> _Data provided_:
..........

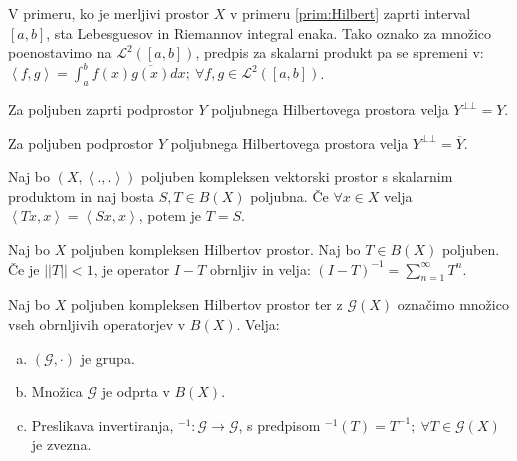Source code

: \documentclass[mat2]{matdelo}
\newcommand{\abs}[1]{\ensuremath{\lvert #1 \rvert}}
\newcommand{\norm}[1]{\abs{\abs{#1}}}
\newcommand{\Sp}[2]{\ensuremath{\left<#1, #2\right>}}
\newcommand{\map}[3]{\ensuremath{{#1}:{#2}\rightarrow{#3}}}
\begin{document}
		\begin{opomba}
			\label{opomb:Hilbert}
			V primeru, ko je merljivi prostor $X$ v primeru \ref{prim:Hilbert} zaprti interval $[a, b]$, sta Lebesguesov in Riemannov integral enaka. Tako oznako za množico poenostavimo na $\mathcal{L}^2([a, b])$, predpis za skalarni produkt pa se spremeni v: $\Sp{f}{g} = \int_{a}^{b}f(x)\overline{g(x)}dx;~\forall f, g \in \mathcal{L}^2([a, b])$.
		\end{opomba}
		
		\begin{posledica}
			\label{posl:zaportoggost}
			Za poljuben zaprti podprostor $Y$ poljubnega Hilbertovega prostora velja $Y^{\bot\bot} = Y$.
		\end{posledica}
		
		\begin{posledica}
			\label{posl:ortoggost}
			Za poljuben podprostor $Y$ poljubnega Hilbertovega prostora velja $Y^{\bot\bot} = \overline{Y}$.
		\end{posledica}
		
		\begin{lema}
			\label{lem:scalprodopenak}
			Naj bo $(X, \Sp{.}{.})$ poljuben kompleksen vektorski prostor s skalarnim produktom in naj bosta $S, T \in B(X)$ poljubna. Če $\forall x\in X$ velja $\Sp{Tx}{x} = \Sp{Sx}{x}$, potem je $T = S$.
		\end{lema}
		
		\begin{izrek}
			\label{izr:Hilbertopinv}
			Naj bo $X$ poljuben kompleksen Hilbertov prostor. Naj bo $T\in B(X)$ poljuben. Če je $\norm{T}< 1$, je operator $I-T$ obrnljiv in velja: $(I-T)^{-1} = \sum_{n = 1}^{\infty}T^n$.
		\end{izrek}
		
		\begin{izrek}
			\label{izr:Hilbertinvset}
			Naj bo $X$ poljuben kompleksen Hilbertov prostor ter z $\mathcal{G}(X)$ označimo množico vseh obrnljivih operatorjev v $B(X)$. Velja: \begin{enumerate}[a)]
				\item $(\mathcal{G}, \cdot)$ je grupa.
				\item Množica $\mathcal{G}$ je odprta v $B(X)$.
				\item Preslikava invertiranja, $\map{^{-1}}{\mathcal{G}}{\mathcal{G}}$, s predpisom $^{-1}(T) = T^{-1};~\forall T\in \mathcal{G}(X)$ je zvezna.
			\end{enumerate}
		\end{izrek}
		
\end{document}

..........

> _Work request_: Give all the records again, exactly, without images.

> _Task response_:
Source code

: \documentclass[mat2]{matdelo}
\newcommand{\abs}[1]{\ensuremath{\lvert #1 \rvert}}
\newcommand{\norm}[1]{\abs{\abs{#1}}}
\newcommand{\Sp}[2]{\ensuremath{\left<#1, #2\right>}}
\newcommand{\map}[3]{\ensuremath{{#1}:{#2}\rightarrow{#3}}}
\begin{document}
		\begin{opomba}
			\label{opomb:Hilbert}
			V primeru, ko je merljivi prostor $X$ v primeru \ref{prim:Hilbert} zaprti interval $[a, b]$, sta Lebesguesov in Riemannov integral enaka. Tako oznako za množico poenostavimo na $\mathcal{L}^2([a, b])$, predpis za skalarni produkt pa se spremeni v: $\Sp{f}{g} = \int_{a}^{b}f(x)\overline{g(x)}dx;~\forall f, g \in \mathcal{L}^2([a, b])$.
		\end{opomba}
		
		\begin{posledica}
			\label{posl:zaportoggost}
			Za poljuben zaprti podprostor $Y$ poljubnega Hilbertovega prostora velja $Y^{\bot\bot} = Y$.
		\end{posledica}
		
		\begin{posledica}
			\label{posl:ortoggost}
			Za poljuben podprostor $Y$ poljubnega Hilbertovega prostora velja $Y^{\bot\bot} = \overline{Y}$.
		\end{posledica}
		
		\begin{lema}
			\label{lem:scalprodopenak}
			Naj bo $(X, \Sp{.}{.})$ poljuben kompleksen vektorski prostor s skalarnim produktom in naj bosta $S, T \in B(X)$ poljubna. Če $\forall x\in X$ velja $\Sp{Tx}{x} = \Sp{Sx}{x}$, potem je $T = S$.
		\end{lema}
		
		\begin{izrek}
			\label{izr:Hilbertopinv}
			Naj bo $X$ poljuben kompleksen Hilbertov prostor. Naj bo $T\in B(X)$ poljuben. Če je $\norm{T}< 1$, je operator $I-T$ obrnljiv in velja: $(I-T)^{-1} = \sum_{n = 1}^{\infty}T^n$.
		\end{izrek}
		
		\begin{izrek}
			\label{izr:Hilbertinvset}
			Naj bo $X$ poljuben kompleksen Hilbertov prostor ter z $\mathcal{G}(X)$ označimo množico vseh obrnljivih operatorjev v $B(X)$. Velja: \begin{enumerate}[a)]
				\item $(\mathcal{G}, \cdot)$ je grupa.
				\item Množica $\mathcal{G}$ je odprta v $B(X)$.
				\item Preslikava invertiranja, $\map{^{-1}}{\mathcal{G}}{\mathcal{G}}$, s predpisom $^{-1}(T) = T^{-1};~\forall T\in \mathcal{G}(X)$ je zvezna.
			\end{enumerate}
		\end{izrek}
		
\end{document}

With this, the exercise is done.